The clinical data of 572 patients included in the TCGA database (including gender, age, the clinical stage of the tumor, and whether there was distant metastasis) were divided into high- and low-risk groups according to the expression level of RBM10, and the independent predictive efficacy was evaluated. The survival curve results showed that there were statistically significant differences in the risk of some clinical factors in patients with RBM10 (+) lung adenocarcinoma, including age (p < 0.001), gender (female, p < 0.001; male, p = 0.042), M0 (p < 0.001), N1–3 (p = 0.001), stage I–II (p = 0.050), stage III–IV (p < 0.001), T1–2 (p = 0.002), and T3–4(p = 0.020) (Figure 4I–VI).
Survival curve analysis was performed on the clinical group data of lung adenocarcinoma patients with GS and GU classification of RBM10 and wild-type mutations. The results showed that there were still statistically significant differences among the four types of mutations (p = 0.044). A nomogram model of related RBM10 was constructed and showed that it can inhibit the occurrence and development of lung adenocarcinoma (Figure 4a,b).
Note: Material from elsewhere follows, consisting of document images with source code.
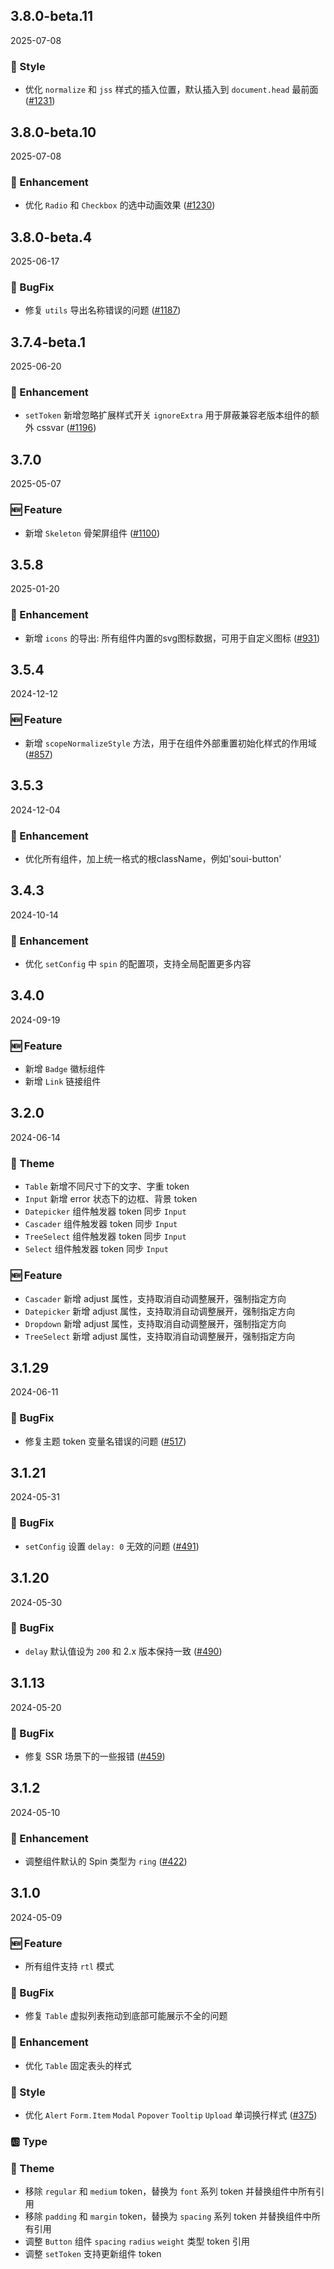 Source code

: ## 3.8.0-beta.11
2025-07-08

### 💅 Style
- 优化 `normalize` 和 `jss` 样式的插入位置，默认插入到 `document.head` 最前面 ([#1231](https://github.com/sheinsight/shineout-next/pull/1231))


## 3.8.0-beta.10
2025-07-08

### 💎 Enhancement
- 优化 `Radio` 和 `Checkbox` 的选中动画效果 ([#1230](https://github.com/sheinsight/shineout-next/pull/1230))

## 3.8.0-beta.4
2025-06-17

### 🐞 BugFix
- 修复 `utils` 导出名称错误的问题 ([#1187](https://github.com/sheinsight/shineout-next/pull/1187))


## 3.7.4-beta.1
2025-06-20

### 💎 Enhancement
- `setToken` 新增忽略扩展样式开关 `ignoreExtra` 用于屏蔽兼容老版本组件的额外 cssvar ([#1196](https://github.com/sheinsight/shineout-next/pull/1196))

## 3.7.0
2025-05-07

### 🆕 Feature
- 新增 `Skeleton` 骨架屏组件 ([#1100](https://github.com/sheinsight/shineout-next/pull/1100))

## 3.5.8
2025-01-20

### 💎 Enhancement
- 新增 `icons` 的导出: 所有组件内置的svg图标数据，可用于自定义图标 ([#931](https://github.com/sheinsight/shineout-next/pull/931))

## 3.5.4
2024-12-12

### 🆕 Feature
- 新增 `scopeNormalizeStyle` 方法，用于在组件外部重置初始化样式的作用域 ([#857](https://github.com/sheinsight/shineout-next/pull/857))

## 3.5.3
2024-12-04

### 💎 Enhancement
- 优化所有组件，加上统一格式的根className，例如'soui-button'

## 3.4.3
2024-10-14

### 💎 Enhancement
- 优化 `setConfig` 中 `spin` 的配置项，支持全局配置更多内容

## 3.4.0
2024-09-19

### 🆕 Feature
- 新增 `Badge` 徽标组件
- 新增 `Link` 链接组件

## 3.2.0
2024-06-14
### 🎨 Theme
- `Table` 新增不同尺寸下的文字、字重 token
- `Input` 新增 error 状态下的边框、背景 token
- `Datepicker` 组件触发器 token 同步 `Input`
- `Cascader` 组件触发器 token 同步 `Input`
- `TreeSelect` 组件触发器 token 同步 `Input`
- `Select` 组件触发器 token 同步 `Input`

### 🆕 Feature

- `Cascader` 新增 adjust 属性，支持取消自动调整展开，强制指定方向
- `Datepicker` 新增 adjust 属性，支持取消自动调整展开，强制指定方向
- `Dropdown` 新增 adjust 属性，支持取消自动调整展开，强制指定方向
- `TreeSelect` 新增 adjust 属性，支持取消自动调整展开，强制指定方向

## 3.1.29
2024-06-11
### 🐞 BugFix
- 修复主题 token 变量名错误的问题  ([#517](https://github.com/sheinsight/shineout-next/pull/517))

## 3.1.21
2024-05-31
### 🐞 BugFix
- `setConfig` 设置 `delay: 0` 无效的问题  ([#491](https://github.com/sheinsight/shineout-next/pull/491))

## 3.1.20
2024-05-30
### 🐞 BugFix
- `delay` 默认值设为 `200` 和 2.x 版本保持一致 ([#490](https://github.com/sheinsight/shineout-next/pull/490))

## 3.1.13
2024-05-20
### 🐞 BugFix
- 修复 SSR 场景下的一些报错 ([#459](https://github.com/sheinsight/shineout-next/pull/459))

## 3.1.2
2024-05-10
### 💎 Enhancement
- 调整组件默认的 Spin 类型为 `ring` ([#422](https://github.com/sheinsight/shineout-next/pull/422))

## 3.1.0
2024-05-09

### 🆕 Feature

- 所有组件支持 `rtl` 模式

### 🐞 BugFix

- 修复 `Table` 虚拟列表拖动到底部可能展示不全的问题

### 💎 Enhancement
- 优化 `Table` 固定表头的样式

### 💅 Style

- 优化 `Alert` `Form.Item` `Modal` `Popover` `Tooltip` `Upload` 单词换行样式 ([#375](https://github.com/sheinsight/shineout-next/pull/375))

### 🆎 Type

### 🎨 Theme

- 移除 `regular` 和 `medium` token，替换为 `font` 系列 token 并替换组件中所有引用
- 移除 `padding` 和 `margin` token，替换为 `spacing` 系列 token 并替换组件中所有引用
- 调整 `Button` 组件 `spacing` `radius` `weight` 类型 token 引用
- 调整 `setToken` 支持更新组件 token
3.5. PPI Network Analysis of Differential Genes

In this study, the expression of differential genes in lung adenocarcinoma tissues and adjacent tissues was analyzed by using a cluster heat map, and a volcano map was constructed according to the numbers of upregulated and downregulated genes (Figure 5a,b). Cytoscape software (V3.8.2) was used to construct the PPI network of deg, the Cytoscape plugin MCODE was used to obtain the most important module (Figure 5c), and several major hub genes (Including SMAD9, SIDT2, KHDRBS2, and RBM10) were further screened. At the same time, single factor independent analysis correction was applied (Figure 5d).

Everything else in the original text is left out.